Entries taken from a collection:
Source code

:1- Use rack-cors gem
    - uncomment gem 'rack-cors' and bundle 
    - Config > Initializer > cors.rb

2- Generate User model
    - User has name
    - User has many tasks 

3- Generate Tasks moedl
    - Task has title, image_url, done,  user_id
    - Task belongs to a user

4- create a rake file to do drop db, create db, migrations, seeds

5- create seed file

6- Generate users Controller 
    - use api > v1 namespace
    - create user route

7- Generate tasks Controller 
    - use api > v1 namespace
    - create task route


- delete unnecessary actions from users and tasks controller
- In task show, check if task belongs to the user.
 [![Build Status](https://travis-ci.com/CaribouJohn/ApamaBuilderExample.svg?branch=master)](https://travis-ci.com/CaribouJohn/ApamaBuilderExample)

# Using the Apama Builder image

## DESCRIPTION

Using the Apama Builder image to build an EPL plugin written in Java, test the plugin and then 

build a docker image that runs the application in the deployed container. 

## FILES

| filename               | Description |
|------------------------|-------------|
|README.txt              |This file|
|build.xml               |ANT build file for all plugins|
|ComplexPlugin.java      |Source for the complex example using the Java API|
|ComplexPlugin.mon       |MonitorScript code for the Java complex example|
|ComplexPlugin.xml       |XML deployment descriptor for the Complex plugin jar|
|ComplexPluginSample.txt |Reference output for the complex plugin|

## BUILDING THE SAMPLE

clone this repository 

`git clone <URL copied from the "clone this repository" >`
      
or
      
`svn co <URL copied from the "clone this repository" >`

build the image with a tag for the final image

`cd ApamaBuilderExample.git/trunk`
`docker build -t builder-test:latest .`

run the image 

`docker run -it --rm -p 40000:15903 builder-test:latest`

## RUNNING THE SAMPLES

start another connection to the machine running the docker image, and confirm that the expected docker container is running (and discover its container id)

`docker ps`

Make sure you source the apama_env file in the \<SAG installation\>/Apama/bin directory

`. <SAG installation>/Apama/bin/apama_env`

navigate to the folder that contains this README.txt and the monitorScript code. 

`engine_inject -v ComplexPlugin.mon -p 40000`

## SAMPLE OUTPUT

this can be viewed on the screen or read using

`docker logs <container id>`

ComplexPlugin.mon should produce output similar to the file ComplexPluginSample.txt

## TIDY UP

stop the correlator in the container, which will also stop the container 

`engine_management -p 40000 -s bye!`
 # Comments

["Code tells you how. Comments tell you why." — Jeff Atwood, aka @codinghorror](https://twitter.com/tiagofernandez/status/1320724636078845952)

What to work on:
Every entry above should be returned exactly as written.

Written response:
Source code

:1- Use rack-cors gem
    - uncomment gem 'rack-cors' and bundle 
    - Config > Initializer > cors.rb

2- Generate User model
    - User has name
    - User has many tasks 

3- Generate Tasks moedl
    - Task has title, image_url, done,  user_id
    - Task belongs to a user

4- create a rake file to do drop db, create db, migrations, seeds

5- create seed file

6- Generate users Controller 
    - use api > v1 namespace
    - create user route

7- Generate tasks Controller 
    - use api > v1 namespace
    - create task route


- delete unnecessary actions from users and tasks controller
- In task show, check if task belongs to the user.
 [![Build Status](https://travis-ci.com/CaribouJohn/ApamaBuilderExample.svg?branch=master)](https://travis-ci.com/CaribouJohn/ApamaBuilderExample)

# Using the Apama Builder image

## DESCRIPTION

Using the Apama Builder image to build an EPL plugin written in Java, test the plugin and then 

build a docker image that runs the application in the deployed container. 

## FILES

| filename               | Description |
|------------------------|-------------|
|README.txt              |This file|
|build.xml               |ANT build file for all plugins|
|ComplexPlugin.java      |Source for the complex example using the Java API|
|ComplexPlugin.mon       |MonitorScript code for the Java complex example|
|ComplexPlugin.xml       |XML deployment descriptor for the Complex plugin jar|
|ComplexPluginSample.txt |Reference output for the complex plugin|

## BUILDING THE SAMPLE

clone this repository 

`git clone <URL copied from the "clone this repository" >`
      
or
      
`svn co <URL copied from the "clone this repository" >`

build the image with a tag for the final image

`cd ApamaBuilderExample.git/trunk`
`docker build -t builder-test:latest .`

run the image 

`docker run -it --rm -p 40000:15903 builder-test:latest`

## RUNNING THE SAMPLES

start another connection to the machine running the docker image, and confirm that the expected docker container is running (and discover its container id)

`docker ps`

Make sure you source the apama_env file in the \<SAG installation\>/Apama/bin directory

`. <SAG installation>/Apama/bin/apama_env`

navigate to the folder that contains this README.txt and the monitorScript code. 

`engine_inject -v ComplexPlugin.mon -p 40000`

## SAMPLE OUTPUT

this can be viewed on the screen or read using

`docker logs <container id>`

ComplexPlugin.mon should produce output similar to the file ComplexPluginSample.txt

## TIDY UP

stop the correlator in the container, which will also stop the container 

`engine_management -p 40000 -s bye!`
 # Comments

["Code tells you how. Comments tell you why." — Jeff Atwood, aka @codinghorror](https://twitter.com/tiagofernandez/status/1320724636078845952)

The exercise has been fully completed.